**Exercise brief:**
Go line by line through the records below. Copy whichever lines contain the string "structures".

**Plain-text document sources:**
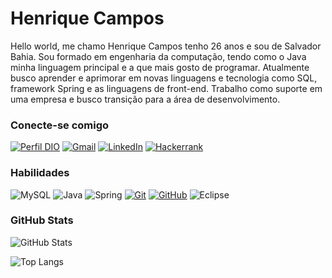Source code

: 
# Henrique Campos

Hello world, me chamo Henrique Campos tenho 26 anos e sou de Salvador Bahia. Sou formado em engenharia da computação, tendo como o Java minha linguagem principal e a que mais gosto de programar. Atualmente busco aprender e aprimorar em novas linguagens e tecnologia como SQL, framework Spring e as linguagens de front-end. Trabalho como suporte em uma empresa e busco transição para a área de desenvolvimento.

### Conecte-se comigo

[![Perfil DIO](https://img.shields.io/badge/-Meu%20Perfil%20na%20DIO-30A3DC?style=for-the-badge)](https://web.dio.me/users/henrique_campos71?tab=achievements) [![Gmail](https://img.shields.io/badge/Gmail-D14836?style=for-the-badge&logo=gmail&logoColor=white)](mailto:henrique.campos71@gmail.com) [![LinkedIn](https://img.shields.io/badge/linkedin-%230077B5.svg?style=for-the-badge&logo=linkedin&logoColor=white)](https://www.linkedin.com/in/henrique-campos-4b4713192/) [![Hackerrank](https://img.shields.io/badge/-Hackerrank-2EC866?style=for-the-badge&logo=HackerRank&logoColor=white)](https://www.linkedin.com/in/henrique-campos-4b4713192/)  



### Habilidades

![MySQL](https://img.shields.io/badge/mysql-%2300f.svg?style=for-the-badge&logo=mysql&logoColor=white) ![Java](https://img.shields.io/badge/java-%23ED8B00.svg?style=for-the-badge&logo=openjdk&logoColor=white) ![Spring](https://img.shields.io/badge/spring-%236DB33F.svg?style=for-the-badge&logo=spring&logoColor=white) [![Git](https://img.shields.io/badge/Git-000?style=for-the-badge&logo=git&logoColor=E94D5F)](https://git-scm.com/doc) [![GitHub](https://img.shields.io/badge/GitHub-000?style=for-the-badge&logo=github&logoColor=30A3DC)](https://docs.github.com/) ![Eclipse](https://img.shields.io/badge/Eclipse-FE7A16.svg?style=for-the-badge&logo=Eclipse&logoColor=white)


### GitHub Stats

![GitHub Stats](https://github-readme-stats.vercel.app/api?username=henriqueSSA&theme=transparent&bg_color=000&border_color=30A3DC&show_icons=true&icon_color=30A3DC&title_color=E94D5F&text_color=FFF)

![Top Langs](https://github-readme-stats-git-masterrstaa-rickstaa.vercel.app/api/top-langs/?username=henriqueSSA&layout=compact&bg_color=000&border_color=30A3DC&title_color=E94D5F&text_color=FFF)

==

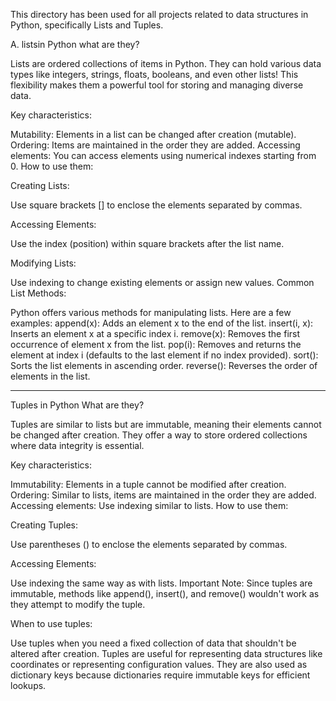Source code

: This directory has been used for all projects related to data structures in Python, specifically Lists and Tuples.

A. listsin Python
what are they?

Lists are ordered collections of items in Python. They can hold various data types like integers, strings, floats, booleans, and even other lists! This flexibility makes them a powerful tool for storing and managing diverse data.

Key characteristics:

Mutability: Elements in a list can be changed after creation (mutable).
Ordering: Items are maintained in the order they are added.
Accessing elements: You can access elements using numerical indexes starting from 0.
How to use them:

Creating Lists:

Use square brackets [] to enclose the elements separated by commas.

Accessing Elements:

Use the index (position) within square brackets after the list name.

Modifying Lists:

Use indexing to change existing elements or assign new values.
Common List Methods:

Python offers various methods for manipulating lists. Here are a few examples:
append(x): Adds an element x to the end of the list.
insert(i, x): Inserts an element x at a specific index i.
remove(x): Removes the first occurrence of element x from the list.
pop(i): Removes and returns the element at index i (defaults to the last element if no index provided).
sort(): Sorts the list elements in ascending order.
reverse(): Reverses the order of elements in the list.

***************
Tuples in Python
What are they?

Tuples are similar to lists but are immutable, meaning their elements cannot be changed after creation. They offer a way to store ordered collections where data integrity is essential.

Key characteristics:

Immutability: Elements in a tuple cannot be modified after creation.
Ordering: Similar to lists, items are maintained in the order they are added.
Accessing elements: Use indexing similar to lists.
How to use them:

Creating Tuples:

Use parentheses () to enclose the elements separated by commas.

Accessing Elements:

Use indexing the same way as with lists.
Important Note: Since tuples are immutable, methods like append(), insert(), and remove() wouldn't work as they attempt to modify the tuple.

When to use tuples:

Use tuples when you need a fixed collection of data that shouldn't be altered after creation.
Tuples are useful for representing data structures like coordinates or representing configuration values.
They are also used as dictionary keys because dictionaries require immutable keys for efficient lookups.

**Task result:**
: This directory has been used for all projects related to data structures in Python, specifically Lists and Tuples.
Tuples are useful for representing data structures like coordinates or representing configuration values.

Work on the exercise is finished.